Note: The ImageMagick tool display is used throughout. ImageMagick is an excellent free, open source set of general image processing tools.
NOTE: The EmbedCV library really does not support object detection! It does have a few functions for computing the integral image transform and simple box features (Paul Viola and Michael Jones, Robust Real-time Object Detection, July 2001). Use of the integral transform for object detection really requires much deeper infrastructure than what EmbedCV currently provides. The level of effort for full object detection and identification is so much greater that I felt it best to checkpoint the code as-is. The approach on this page is a hack done over Thanksgiving weekend and is extremely inefficient. An optimized approach should run orders of magnitude faster.
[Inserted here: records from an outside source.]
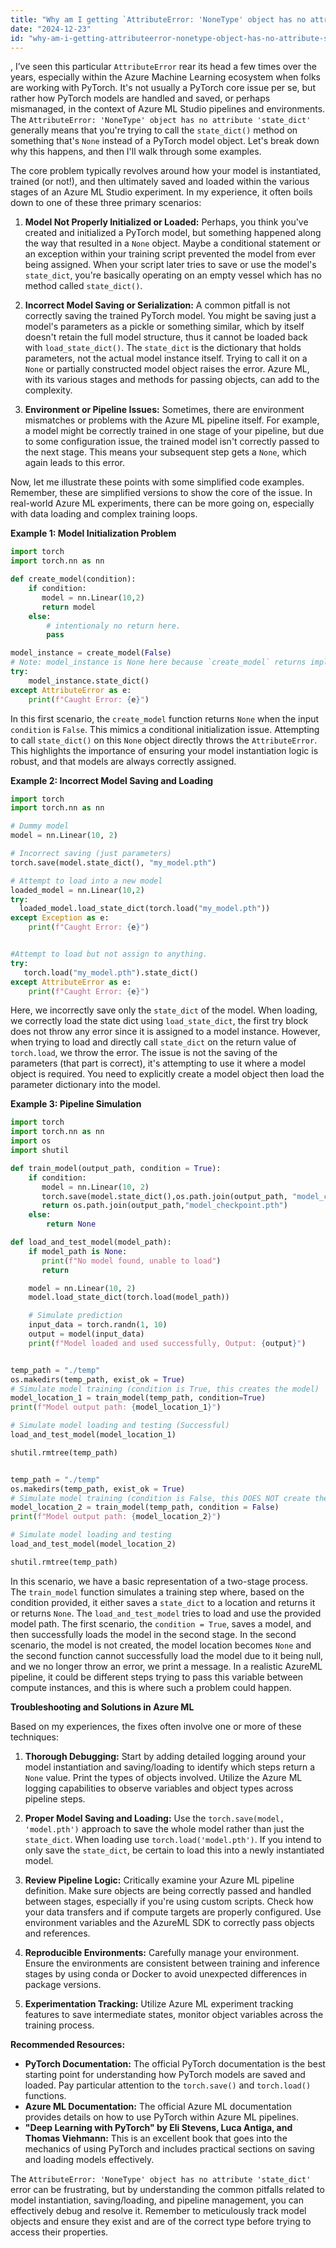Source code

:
 ```yaml
---
title: "Why am I getting `AttributeError: 'NoneType' object has no attribute 'state_dict'` in Azure ML Studio with PyTorch?"
date: "2024-12-23"
id: "why-am-i-getting-attributeerror-nonetype-object-has-no-attribute-statedict-in-azure-ml-studio-with-pytorch"
---
```


,  I’ve seen this particular `AttributeError` rear its head a few times over the years, especially within the Azure Machine Learning ecosystem when folks are working with PyTorch. It's not usually a PyTorch core issue per se, but rather how PyTorch models are handled and saved, or perhaps mismanaged, in the context of Azure ML Studio pipelines and environments. The `AttributeError: 'NoneType' object has no attribute 'state_dict'` generally means that you're trying to call the `state_dict()` method on something that's `None` instead of a PyTorch model object. Let's break down why this happens, and then I'll walk through some examples.

The core problem typically revolves around how your model is instantiated, trained (or not!), and then ultimately saved and loaded within the various stages of an Azure ML Studio experiment. In my experience, it often boils down to one of these three primary scenarios:

1. **Model Not Properly Initialized or Loaded:** Perhaps, you think you've created and initialized a PyTorch model, but something happened along the way that resulted in a `None` object. Maybe a conditional statement or an exception within your training script prevented the model from ever being assigned. When your script later tries to save or use the model's `state_dict`, you're basically operating on an empty vessel which has no method called `state_dict()`.

2. **Incorrect Model Saving or Serialization:** A common pitfall is not correctly saving the trained PyTorch model. You might be saving just a model's parameters as a pickle or something similar, which by itself doesn't retain the full model structure, thus it cannot be loaded back with `load_state_dict()`. The `state_dict` is the dictionary that holds parameters, not the actual model instance itself. Trying to call it on a `None` or partially constructed model object raises the error. Azure ML, with its various stages and methods for passing objects, can add to the complexity.

3. **Environment or Pipeline Issues:** Sometimes, there are environment mismatches or problems with the Azure ML pipeline itself. For example, a model might be correctly trained in one stage of your pipeline, but due to some configuration issue, the trained model isn't correctly passed to the next stage. This means your subsequent step gets a `None`, which again leads to this error.

Now, let me illustrate these points with some simplified code examples. Remember, these are simplified versions to show the core of the issue. In real-world Azure ML experiments, there can be more going on, especially with data loading and complex training loops.

**Example 1: Model Initialization Problem**

```python
import torch
import torch.nn as nn

def create_model(condition):
    if condition:
       model = nn.Linear(10,2)
       return model
    else:
        # intentionaly no return here.
        pass

model_instance = create_model(False)
# Note: model_instance is None here because `create_model` returns implicitly None.
try:
    model_instance.state_dict()
except AttributeError as e:
    print(f"Caught Error: {e}")
```

In this first scenario, the `create_model` function returns `None` when the input `condition` is `False`. This mimics a conditional initialization issue. Attempting to call `state_dict()` on this `None` object directly throws the `AttributeError`. This highlights the importance of ensuring your model instantiation logic is robust, and that models are always correctly assigned.

**Example 2: Incorrect Model Saving and Loading**

```python
import torch
import torch.nn as nn

# Dummy model
model = nn.Linear(10, 2)

# Incorrect saving (just parameters)
torch.save(model.state_dict(), "my_model.pth")

# Attempt to load into a new model
loaded_model = nn.Linear(10,2)
try:
  loaded_model.load_state_dict(torch.load("my_model.pth"))
except Exception as e:
    print(f"Caught Error: {e}")


#Attempt to load but not assign to anything.
try:
   torch.load("my_model.pth").state_dict()
except AttributeError as e:
    print(f"Caught Error: {e}")
```

Here, we incorrectly save only the `state_dict` of the model. When loading, we correctly load the state dict using `load_state_dict`, the first try block does not throw any error since it is assigned to a model instance. However, when trying to load and directly call `state_dict` on the return value of `torch.load`, we throw the error. The issue is not the saving of the parameters (that part is correct), it's attempting to use it where a model object is required. You need to explicitly create a model object then load the parameter dictionary into the model.

**Example 3: Pipeline Simulation**

```python
import torch
import torch.nn as nn
import os
import shutil

def train_model(output_path, condition = True):
    if condition:
       model = nn.Linear(10, 2)
       torch.save(model.state_dict(),os.path.join(output_path, "model_checkpoint.pth"))
       return os.path.join(output_path,"model_checkpoint.pth")
    else:
        return None

def load_and_test_model(model_path):
    if model_path is None:
       print(f"No model found, unable to load")
       return

    model = nn.Linear(10, 2)
    model.load_state_dict(torch.load(model_path))

    # Simulate prediction
    input_data = torch.randn(1, 10)
    output = model(input_data)
    print(f"Model loaded and used successfully, Output: {output}")


temp_path = "./temp"
os.makedirs(temp_path, exist_ok = True)
# Simulate model training (condition is True, this creates the model)
model_location_1 = train_model(temp_path, condition=True)
print(f"Model output path: {model_location_1}")

# Simulate model loading and testing (Successful)
load_and_test_model(model_location_1)

shutil.rmtree(temp_path)


temp_path = "./temp"
os.makedirs(temp_path, exist_ok = True)
# Simulate model training (condition is False, this DOES NOT create the model)
model_location_2 = train_model(temp_path, condition = False)
print(f"Model output path: {model_location_2}")

# Simulate model loading and testing
load_and_test_model(model_location_2)

shutil.rmtree(temp_path)

```

In this scenario, we have a basic representation of a two-stage process. The `train_model` function simulates a training step where, based on the condition provided, it either saves a `state_dict` to a location and returns it or returns `None`. The `load_and_test_model` tries to load and use the provided model path. The first scenario, the `condition = True`, saves a model, and then successfully loads the model in the second stage. In the second scenario, the model is not created, the model location becomes `None` and the second function cannot successfully load the model due to it being null, and we no longer throw an error, we print a message. In a realistic AzureML pipeline, it could be different steps trying to pass this variable between compute instances, and this is where such a problem could happen.

**Troubleshooting and Solutions in Azure ML**

Based on my experiences, the fixes often involve one or more of these techniques:

1.  **Thorough Debugging:** Start by adding detailed logging around your model instantiation and saving/loading to identify which steps return a `None` value. Print the types of objects involved. Utilize the Azure ML logging capabilities to observe variables and object types across pipeline steps.

2.  **Proper Model Saving and Loading:** Use the `torch.save(model, 'model.pth')` approach to save the whole model rather than just the `state_dict`. When loading use `torch.load('model.pth')`. If you intend to only save the `state_dict`, be certain to load this into a newly instantiated model.

3.  **Review Pipeline Logic:** Critically examine your Azure ML pipeline definition. Make sure objects are being correctly passed and handled between stages, especially if you're using custom scripts. Check how your data transfers and if compute targets are properly configured. Use environment variables and the AzureML SDK to correctly pass objects and references.

4.  **Reproducible Environments:** Carefully manage your environment. Ensure the environments are consistent between training and inference stages by using conda or Docker to avoid unexpected differences in package versions.

5.  **Experimentation Tracking:** Utilize Azure ML experiment tracking features to save intermediate states, monitor object variables across the training process.

**Recommended Resources:**

*   **PyTorch Documentation:** The official PyTorch documentation is the best starting point for understanding how PyTorch models are saved and loaded. Pay particular attention to the `torch.save()` and `torch.load()` functions.
*   **Azure ML Documentation:** The official Azure ML documentation provides details on how to use PyTorch within Azure ML pipelines.
*   **"Deep Learning with PyTorch" by Eli Stevens, Luca Antiga, and Thomas Viehmann:** This is an excellent book that goes into the mechanics of using PyTorch and includes practical sections on saving and loading models effectively.

The `AttributeError: 'NoneType' object has no attribute 'state_dict'` error can be frustrating, but by understanding the common pitfalls related to model instantiation, saving/loading, and pipeline management, you can effectively debug and resolve it. Remember to meticulously track model objects and ensure they exist and are of the correct type before trying to access their properties.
All object detection methods I am aware of detect features and try to cluster them into clumps that appear recognizable to the computer vision system as distinct objects. The detected features almost always come from the luminosity image. Color is typically ignored. This is sensible as most image information content is in luminosity, not chromaticity. However, it does sometimes happen that the useful information is in chromaticity rather than luminosity.
Let's try detecting edges in the image to see if they "clump" together in a way useful for object detection. We will use the ppm2edge tool to generate an edge image.
cat pooltable.jpg | ./jpg2ppm | ./ppm2edge | display -
Usage: cat input.ppm | ./ppm2edge [-a|-x|-y|-z] [-s number] [-d] > output.ppm
how edges are output (default is -z)
-a show -y as red, -x as green, luma as blue
-x only show horizontal edges (from vertical kernel)
-y only show vertical edges (from horizontal kernel)
-z show combined edges
reduce edge magnitudes by a power of 2 (default is -s 5)
-s number of bits to right shift
Unfortunately, the edge image appears cluttered. This is typical, especially for the edge detection methods that rely exclusively on convolution with a small kernel. In this case, a 3x3 Sobel kernel is used. As a result, higher frequency noise is detected as edges. Worse, most of the edges do not seem to fit into compact blobs. We need a way of rejecting the longer edges while keeping the shorter ones.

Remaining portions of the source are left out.